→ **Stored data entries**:

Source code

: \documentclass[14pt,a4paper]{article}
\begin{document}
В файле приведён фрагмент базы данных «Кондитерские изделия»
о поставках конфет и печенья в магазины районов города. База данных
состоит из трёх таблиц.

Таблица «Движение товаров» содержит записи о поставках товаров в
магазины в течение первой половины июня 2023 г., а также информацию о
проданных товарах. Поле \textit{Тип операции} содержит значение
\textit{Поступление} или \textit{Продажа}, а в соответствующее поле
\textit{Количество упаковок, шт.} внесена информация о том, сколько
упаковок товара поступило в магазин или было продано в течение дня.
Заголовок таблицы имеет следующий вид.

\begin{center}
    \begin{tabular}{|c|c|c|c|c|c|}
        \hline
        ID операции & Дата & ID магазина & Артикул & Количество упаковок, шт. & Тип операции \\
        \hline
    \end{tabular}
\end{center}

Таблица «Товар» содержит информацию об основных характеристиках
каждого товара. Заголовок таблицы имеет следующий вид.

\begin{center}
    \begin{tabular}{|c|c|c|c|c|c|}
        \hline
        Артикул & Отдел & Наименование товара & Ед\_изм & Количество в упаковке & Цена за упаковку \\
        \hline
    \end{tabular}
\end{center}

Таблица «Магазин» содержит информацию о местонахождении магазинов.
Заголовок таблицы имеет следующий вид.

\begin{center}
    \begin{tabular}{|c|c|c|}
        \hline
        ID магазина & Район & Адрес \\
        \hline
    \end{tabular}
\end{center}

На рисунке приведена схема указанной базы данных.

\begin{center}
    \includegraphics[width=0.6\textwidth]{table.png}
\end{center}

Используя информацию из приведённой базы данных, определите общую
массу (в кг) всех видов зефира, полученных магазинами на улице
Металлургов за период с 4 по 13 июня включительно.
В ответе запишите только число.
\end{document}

→ **Problem**: Pull every line containing "Количество" out of the entries.

→ **Written answer**:
\textit{Количество упаковок, шт.} внесена информация о том, сколько
        ID операции & Дата & ID магазина & Артикул & Количество упаковок, шт. & Тип операции \\
        Артикул & Отдел & Наименование товара & Ед\_изм & Количество в упаковке & Цена за упаковку \\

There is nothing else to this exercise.